End of season thoughts:
Since getting back I've been putting a lot of thought into what I want out of this hobby. Not because of how RA went but because the '85 is "so good" right now as a street/track car and I'm afraid making it a better track car will ruin it as a fun street car. Showing it's weight the last several events I think the only real answers going forward are more power and weight reduction as the "easy" gains while getting way more scientific with the chassis setup is where some more could be found. Being described as "doing it the hardest way possible" and being told "literally anything else would be easier" hasn't been lost on me either. I'm just not a "what everyone else does" or "what's easiest" kinda person.
Building the '82 as a track car only is an option but one that is out of budget as far as a spring deadline for being ready.
I also have involvement with a Gen 4 Prelude build and a Gen 2 Eclipse but they're group projects and slow going. They're options, however still require substantial work and investment.
While the winter goal is to make progress on them all I've come to the conclusion that I've not achieved the full potential of the '85 yet and on the upgrades front I should finally be getting all my new engine parts this week....same engine I thought I'd have been running all this year. That will put me into at least the lower end of the competitive HP range of cars in Street Mod. Lightening the car will be a major undertaking. Easy level stuff I estimate 100lbs with just a fiberglass hood and LW battery and up to around 230lbs can be reduced with just parts, getting farther into the fabrication stuff a potential total of 450lbs+ could be removed, most of it at the front of the car. There also the option to widen the car but that, like the weight reduction, I just don't know what it all will add up to.

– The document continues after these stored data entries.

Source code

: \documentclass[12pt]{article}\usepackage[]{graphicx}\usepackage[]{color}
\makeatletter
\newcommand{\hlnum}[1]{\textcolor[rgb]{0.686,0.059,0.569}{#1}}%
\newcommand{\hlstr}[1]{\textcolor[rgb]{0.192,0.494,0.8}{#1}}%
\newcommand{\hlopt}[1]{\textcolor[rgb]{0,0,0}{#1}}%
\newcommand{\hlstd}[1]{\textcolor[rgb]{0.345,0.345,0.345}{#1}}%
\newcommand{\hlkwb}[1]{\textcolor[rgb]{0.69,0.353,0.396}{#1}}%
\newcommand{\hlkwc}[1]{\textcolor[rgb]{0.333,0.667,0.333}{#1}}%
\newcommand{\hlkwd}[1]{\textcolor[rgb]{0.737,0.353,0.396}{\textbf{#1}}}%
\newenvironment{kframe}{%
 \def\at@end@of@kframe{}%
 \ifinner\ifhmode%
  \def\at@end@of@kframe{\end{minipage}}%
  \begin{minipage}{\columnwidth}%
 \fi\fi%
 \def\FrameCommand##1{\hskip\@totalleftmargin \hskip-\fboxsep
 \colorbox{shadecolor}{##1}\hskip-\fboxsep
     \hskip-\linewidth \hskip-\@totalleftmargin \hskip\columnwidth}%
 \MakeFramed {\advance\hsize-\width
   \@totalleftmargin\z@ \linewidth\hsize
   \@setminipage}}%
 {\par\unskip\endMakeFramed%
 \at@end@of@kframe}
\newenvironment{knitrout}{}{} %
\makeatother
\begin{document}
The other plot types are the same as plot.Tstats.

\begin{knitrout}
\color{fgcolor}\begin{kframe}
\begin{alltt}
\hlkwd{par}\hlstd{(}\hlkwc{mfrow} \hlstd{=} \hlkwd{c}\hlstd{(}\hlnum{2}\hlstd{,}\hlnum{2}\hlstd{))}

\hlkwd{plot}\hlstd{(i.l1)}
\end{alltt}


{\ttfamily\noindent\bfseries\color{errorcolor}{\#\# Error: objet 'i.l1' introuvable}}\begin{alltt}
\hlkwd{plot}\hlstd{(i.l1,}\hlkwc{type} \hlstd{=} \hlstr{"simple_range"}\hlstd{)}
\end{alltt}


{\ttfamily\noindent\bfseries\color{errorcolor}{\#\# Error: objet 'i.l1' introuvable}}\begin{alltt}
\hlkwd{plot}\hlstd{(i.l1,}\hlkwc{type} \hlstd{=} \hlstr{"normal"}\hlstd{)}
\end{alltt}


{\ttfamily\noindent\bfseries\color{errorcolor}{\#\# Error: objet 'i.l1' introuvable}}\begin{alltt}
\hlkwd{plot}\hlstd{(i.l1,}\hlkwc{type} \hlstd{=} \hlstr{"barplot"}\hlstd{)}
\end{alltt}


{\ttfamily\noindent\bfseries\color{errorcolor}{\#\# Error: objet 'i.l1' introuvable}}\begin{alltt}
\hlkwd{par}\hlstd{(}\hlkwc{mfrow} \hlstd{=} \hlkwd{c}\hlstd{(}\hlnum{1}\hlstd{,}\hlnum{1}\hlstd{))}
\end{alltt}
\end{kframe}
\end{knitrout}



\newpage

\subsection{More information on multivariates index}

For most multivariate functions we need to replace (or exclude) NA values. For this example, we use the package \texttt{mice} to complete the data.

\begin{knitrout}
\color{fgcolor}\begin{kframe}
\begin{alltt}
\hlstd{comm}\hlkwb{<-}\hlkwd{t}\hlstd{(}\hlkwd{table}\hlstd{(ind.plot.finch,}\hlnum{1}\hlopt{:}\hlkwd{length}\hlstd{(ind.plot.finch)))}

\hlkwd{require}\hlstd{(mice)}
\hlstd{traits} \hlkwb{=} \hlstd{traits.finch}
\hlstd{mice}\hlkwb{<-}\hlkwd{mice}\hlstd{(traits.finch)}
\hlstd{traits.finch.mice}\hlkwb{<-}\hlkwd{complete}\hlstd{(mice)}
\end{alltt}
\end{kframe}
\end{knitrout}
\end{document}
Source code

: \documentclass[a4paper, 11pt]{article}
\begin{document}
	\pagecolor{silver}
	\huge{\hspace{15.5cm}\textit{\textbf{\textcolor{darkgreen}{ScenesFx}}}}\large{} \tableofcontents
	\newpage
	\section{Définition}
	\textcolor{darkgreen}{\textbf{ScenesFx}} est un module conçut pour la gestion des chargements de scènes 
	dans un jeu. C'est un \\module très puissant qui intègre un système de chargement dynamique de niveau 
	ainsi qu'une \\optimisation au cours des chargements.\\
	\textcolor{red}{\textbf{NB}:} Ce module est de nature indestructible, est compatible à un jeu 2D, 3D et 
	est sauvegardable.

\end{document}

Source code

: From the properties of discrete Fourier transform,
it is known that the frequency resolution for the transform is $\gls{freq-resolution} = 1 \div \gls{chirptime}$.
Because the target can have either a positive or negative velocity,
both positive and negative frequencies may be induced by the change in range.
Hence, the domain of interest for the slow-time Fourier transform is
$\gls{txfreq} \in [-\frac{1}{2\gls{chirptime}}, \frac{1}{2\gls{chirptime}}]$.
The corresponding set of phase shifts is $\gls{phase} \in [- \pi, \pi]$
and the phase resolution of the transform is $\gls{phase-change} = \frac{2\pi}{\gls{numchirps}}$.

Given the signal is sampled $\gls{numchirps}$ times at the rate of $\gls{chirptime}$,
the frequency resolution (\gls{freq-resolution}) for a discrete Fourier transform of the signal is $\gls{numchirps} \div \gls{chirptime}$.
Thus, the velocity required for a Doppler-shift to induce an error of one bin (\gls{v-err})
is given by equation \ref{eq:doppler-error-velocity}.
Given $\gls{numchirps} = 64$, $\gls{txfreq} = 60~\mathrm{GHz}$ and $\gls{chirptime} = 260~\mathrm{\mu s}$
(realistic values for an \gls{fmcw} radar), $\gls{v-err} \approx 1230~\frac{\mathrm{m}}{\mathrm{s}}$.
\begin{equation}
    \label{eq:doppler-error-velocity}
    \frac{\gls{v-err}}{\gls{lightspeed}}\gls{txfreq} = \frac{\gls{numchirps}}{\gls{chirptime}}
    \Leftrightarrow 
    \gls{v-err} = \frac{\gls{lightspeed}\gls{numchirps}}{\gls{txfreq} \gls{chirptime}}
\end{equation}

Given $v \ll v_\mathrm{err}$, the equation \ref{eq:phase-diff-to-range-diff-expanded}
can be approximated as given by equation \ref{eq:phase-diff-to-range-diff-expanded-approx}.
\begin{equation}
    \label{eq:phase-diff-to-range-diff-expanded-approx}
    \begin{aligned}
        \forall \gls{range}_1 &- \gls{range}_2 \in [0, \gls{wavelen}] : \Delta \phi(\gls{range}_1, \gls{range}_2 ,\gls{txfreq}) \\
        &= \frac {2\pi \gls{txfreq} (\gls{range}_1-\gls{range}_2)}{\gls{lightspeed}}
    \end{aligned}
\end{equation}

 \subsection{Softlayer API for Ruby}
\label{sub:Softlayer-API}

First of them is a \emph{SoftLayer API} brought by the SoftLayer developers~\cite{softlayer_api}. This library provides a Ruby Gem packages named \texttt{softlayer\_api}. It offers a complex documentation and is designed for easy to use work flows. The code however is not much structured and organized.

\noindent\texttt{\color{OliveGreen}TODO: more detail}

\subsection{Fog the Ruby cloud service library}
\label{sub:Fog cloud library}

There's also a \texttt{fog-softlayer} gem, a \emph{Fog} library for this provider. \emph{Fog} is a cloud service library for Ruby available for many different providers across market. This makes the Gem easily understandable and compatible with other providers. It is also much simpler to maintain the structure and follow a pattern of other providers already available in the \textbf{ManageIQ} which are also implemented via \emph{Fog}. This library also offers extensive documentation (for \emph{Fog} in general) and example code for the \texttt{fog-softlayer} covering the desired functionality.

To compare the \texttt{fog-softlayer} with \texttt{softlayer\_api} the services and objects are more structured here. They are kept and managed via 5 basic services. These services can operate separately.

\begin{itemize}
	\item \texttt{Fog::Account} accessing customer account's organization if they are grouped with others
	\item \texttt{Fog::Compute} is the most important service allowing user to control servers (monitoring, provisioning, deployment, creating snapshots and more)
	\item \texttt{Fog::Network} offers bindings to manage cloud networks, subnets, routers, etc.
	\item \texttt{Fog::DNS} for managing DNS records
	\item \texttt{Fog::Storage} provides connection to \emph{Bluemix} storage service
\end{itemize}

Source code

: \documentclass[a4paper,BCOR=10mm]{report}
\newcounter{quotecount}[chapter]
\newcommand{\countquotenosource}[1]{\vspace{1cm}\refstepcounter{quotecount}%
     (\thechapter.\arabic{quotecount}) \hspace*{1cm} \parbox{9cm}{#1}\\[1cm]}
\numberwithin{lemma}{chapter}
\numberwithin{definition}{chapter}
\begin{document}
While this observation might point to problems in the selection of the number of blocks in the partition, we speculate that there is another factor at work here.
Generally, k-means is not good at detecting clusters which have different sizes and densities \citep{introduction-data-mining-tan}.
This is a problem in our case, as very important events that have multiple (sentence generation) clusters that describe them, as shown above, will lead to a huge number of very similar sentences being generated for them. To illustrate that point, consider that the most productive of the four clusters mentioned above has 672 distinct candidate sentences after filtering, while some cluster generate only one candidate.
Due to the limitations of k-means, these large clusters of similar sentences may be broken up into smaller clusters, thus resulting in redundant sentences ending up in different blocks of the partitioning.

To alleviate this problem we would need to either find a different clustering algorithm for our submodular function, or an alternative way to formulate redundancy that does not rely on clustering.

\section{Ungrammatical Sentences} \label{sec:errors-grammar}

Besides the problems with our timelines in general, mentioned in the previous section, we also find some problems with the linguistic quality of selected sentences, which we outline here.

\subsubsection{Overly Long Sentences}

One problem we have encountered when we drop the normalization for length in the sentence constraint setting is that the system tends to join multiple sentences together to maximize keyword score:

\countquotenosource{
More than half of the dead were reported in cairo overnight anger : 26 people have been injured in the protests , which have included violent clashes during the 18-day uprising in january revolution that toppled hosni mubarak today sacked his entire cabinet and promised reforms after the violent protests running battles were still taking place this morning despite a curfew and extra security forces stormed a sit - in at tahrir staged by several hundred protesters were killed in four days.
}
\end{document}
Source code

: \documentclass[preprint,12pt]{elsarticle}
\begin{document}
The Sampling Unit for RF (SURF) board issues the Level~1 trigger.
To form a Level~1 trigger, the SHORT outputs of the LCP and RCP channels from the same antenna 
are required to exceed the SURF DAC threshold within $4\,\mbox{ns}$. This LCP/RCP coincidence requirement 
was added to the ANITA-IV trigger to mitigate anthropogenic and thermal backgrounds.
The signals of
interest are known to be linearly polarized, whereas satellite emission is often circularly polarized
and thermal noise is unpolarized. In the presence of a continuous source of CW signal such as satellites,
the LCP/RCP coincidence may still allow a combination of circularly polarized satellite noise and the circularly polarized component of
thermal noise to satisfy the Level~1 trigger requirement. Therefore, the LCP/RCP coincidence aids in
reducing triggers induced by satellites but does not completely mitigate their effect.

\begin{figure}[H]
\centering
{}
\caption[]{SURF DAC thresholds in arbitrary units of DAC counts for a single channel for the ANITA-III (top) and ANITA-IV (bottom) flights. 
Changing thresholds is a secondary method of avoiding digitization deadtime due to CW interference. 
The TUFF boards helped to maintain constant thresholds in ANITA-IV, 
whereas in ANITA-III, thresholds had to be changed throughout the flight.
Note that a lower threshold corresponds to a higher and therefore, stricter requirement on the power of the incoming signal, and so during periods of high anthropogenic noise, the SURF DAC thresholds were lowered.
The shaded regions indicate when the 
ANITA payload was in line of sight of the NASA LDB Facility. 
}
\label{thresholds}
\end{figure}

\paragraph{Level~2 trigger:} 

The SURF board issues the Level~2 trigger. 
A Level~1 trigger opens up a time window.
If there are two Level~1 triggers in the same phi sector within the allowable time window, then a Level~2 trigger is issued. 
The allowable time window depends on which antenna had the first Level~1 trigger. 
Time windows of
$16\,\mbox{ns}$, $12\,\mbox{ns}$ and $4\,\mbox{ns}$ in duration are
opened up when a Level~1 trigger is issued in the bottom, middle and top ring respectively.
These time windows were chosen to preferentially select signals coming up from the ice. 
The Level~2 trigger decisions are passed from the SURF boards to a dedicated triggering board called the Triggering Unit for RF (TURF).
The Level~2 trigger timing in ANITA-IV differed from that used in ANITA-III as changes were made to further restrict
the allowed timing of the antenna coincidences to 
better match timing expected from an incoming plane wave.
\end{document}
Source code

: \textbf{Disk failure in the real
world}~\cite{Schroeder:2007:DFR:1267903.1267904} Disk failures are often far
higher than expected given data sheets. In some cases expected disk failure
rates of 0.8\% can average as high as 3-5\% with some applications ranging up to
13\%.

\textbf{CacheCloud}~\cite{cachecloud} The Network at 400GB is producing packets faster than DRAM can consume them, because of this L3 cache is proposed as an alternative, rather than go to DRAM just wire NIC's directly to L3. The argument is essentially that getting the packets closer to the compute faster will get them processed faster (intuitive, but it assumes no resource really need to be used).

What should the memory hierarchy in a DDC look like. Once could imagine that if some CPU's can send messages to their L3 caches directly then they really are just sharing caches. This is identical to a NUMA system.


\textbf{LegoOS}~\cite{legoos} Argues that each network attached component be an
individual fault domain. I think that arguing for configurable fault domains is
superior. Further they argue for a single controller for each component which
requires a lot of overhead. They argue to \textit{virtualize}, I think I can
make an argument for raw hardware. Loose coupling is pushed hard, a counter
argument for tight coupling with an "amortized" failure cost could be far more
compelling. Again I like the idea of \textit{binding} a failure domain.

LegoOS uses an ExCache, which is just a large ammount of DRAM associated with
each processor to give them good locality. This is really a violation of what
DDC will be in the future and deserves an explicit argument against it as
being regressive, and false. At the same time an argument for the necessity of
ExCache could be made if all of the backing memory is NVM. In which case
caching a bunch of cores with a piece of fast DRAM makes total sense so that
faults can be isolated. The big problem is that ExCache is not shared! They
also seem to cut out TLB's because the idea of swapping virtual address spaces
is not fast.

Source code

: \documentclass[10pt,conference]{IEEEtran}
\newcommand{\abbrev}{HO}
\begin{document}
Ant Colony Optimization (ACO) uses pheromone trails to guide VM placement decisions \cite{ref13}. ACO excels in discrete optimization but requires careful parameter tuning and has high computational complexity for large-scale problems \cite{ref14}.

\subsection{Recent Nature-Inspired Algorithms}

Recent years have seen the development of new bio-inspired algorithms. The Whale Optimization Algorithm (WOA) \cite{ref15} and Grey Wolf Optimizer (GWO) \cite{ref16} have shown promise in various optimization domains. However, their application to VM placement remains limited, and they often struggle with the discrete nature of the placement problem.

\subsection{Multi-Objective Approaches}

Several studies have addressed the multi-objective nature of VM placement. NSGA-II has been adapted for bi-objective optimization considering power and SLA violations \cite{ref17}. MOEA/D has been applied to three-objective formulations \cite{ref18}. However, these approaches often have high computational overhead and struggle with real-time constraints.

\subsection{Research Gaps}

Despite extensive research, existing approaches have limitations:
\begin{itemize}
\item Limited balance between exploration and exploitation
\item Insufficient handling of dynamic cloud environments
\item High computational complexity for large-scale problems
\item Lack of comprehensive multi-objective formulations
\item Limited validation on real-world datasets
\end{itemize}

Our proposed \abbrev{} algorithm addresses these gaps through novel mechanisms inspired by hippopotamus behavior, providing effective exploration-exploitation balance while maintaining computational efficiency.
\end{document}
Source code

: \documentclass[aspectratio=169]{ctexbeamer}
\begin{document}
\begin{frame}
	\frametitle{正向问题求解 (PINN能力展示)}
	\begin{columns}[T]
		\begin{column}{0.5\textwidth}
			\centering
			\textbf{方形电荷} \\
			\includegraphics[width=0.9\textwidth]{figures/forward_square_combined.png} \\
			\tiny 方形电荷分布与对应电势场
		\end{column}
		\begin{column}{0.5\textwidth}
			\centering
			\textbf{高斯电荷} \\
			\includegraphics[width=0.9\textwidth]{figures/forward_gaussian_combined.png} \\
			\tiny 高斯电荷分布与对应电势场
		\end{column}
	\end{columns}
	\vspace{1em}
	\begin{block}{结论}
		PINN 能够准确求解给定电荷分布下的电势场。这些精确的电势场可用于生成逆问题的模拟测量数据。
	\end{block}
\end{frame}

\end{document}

At my best finish this year I was 12 seconds off class winner at Autobahn with a close 2nd best of 13sec behind at Heartland on shot tires. Which I'm pretty happy with. At RA it was a distance of nearly 30 seconds. Granted it think I never got the chance to put an extra 5 or so on my time but the HP wasn't there for anything better at such a big track. I came up short of my goal of a top 5 with Autobahn being 7th. Going forward the goal is still a top 5 as there's little doubt that the competition will be faster next year.